Abro la botella de güisqui y con mano
temblorosa me sirvo una cantidad generosa, en un vaso de boca ancha. Dejo
caer tres cubitos de hielo con formas
geométricas diferentes ¡tanta sofisticación para enfriar el alcohol! –pienso. A
esas alturas de la noche ya suelo estar bastante bebida. Es habitual que pase
las noches bebiendo sin ninguna compañía más que la del televisor que, emite algún programa, de esos que llenaban todas
las cadenas. Programas sensacionalistas donde los personajes parodian cualquier
cosa e incluso a ellos mismos. Basura pero me acompañan sus voces. Las
imágenes, parecen esta noche, más deplorables de lo habitual. Desde el sillón donde estoy sentada, siento
la vida ajena a mi persona, como esos protagonistas del culebrón. Los fuertes
colores de la pequeña pantalla, forman un escenario grotesco, cómo una alegoría
macabra. Se diluyen entre el alcohol y el vacío donde mi mente va cayendo.

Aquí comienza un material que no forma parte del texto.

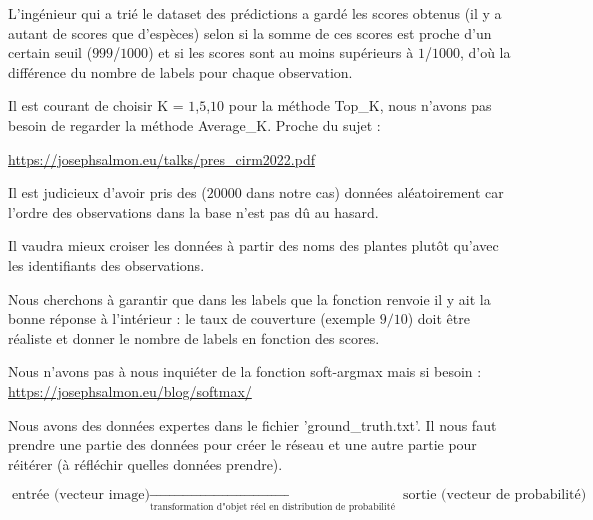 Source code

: \documentclass[french]{article}
\begin{document}
\vspace{0.2cm}

L'ingénieur qui a trié le dataset des prédictions a gardé les scores obtenus (il y a autant de scores que d'espèces) selon si la somme de ces scores est proche d'un certain seuil ($999$/$1000$) et si les scores sont au moins supérieurs à $1$/$1000$, d'où la différence du nombre de labels pour chaque observation.

\vspace{0.2cm}

Il est courant de choisir K = $1$,$5$,$10$ pour la méthode Top\_K, nous n'avons pas besoin de regarder la méthode Average\_K. Proche du sujet :

\url{https://josephsalmon.eu/talks/pres_cirm2022.pdf}

\vspace{0.2cm}

Il est judicieux d'avoir pris des ($20 000$ dans notre cas) données aléatoirement car l'ordre des observations dans la base n'est pas dû au hasard.

\vspace{0.2cm}

Il vaudra mieux croiser les données à partir des noms des plantes plutôt qu'avec les identifiants des observations.

\vspace{0.2cm}

Nous cherchons à garantir que dans les labels que la fonction renvoie il y ait la bonne réponse à l'intérieur : le taux de couverture (exemple $9/10$) doit être réaliste et donner le nombre de labels en fonction des scores.

\vspace{0.2cm}

Nous n'avons pas à nous inquiéter de la fonction soft-argmax mais si besoin :
\url{https://josephsalmon.eu/blog/softmax/}

\vspace{0.2cm}

Nous avons des données expertes dans le fichier 'ground\_truth.txt'. Il nous faut prendre une partie des données pour créer le réseau et une autre partie pour réitérer (à réfléchir quelles données prendre).

\vspace{0.2cm}

$$ \text{entrée (vecteur image)} \underset{\text{transformation d"objet réel en distribution de probabilité }}\longrightarrow \text{ sortie (vecteur de probabilité)} $$
\end{document}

Son
como los recuerdos antiguos que se borran quedando sólo retazos sin forma de un
tiempo que se fue. El salón está en penumbra, sólo una luz baja de color
amarillo, en un rincón de la habitación proyecta luces y sombras sobre la
pared, cubierta con raso acolchado de color burdeos. Alargo la mano hasta
alcanzar la cajetilla de tabaco, que reposa sobre una mesita baja de roble
macizo, enciendo un Chester en el que dejo el filtro emborronado con el
color carmín intenso de mis labios.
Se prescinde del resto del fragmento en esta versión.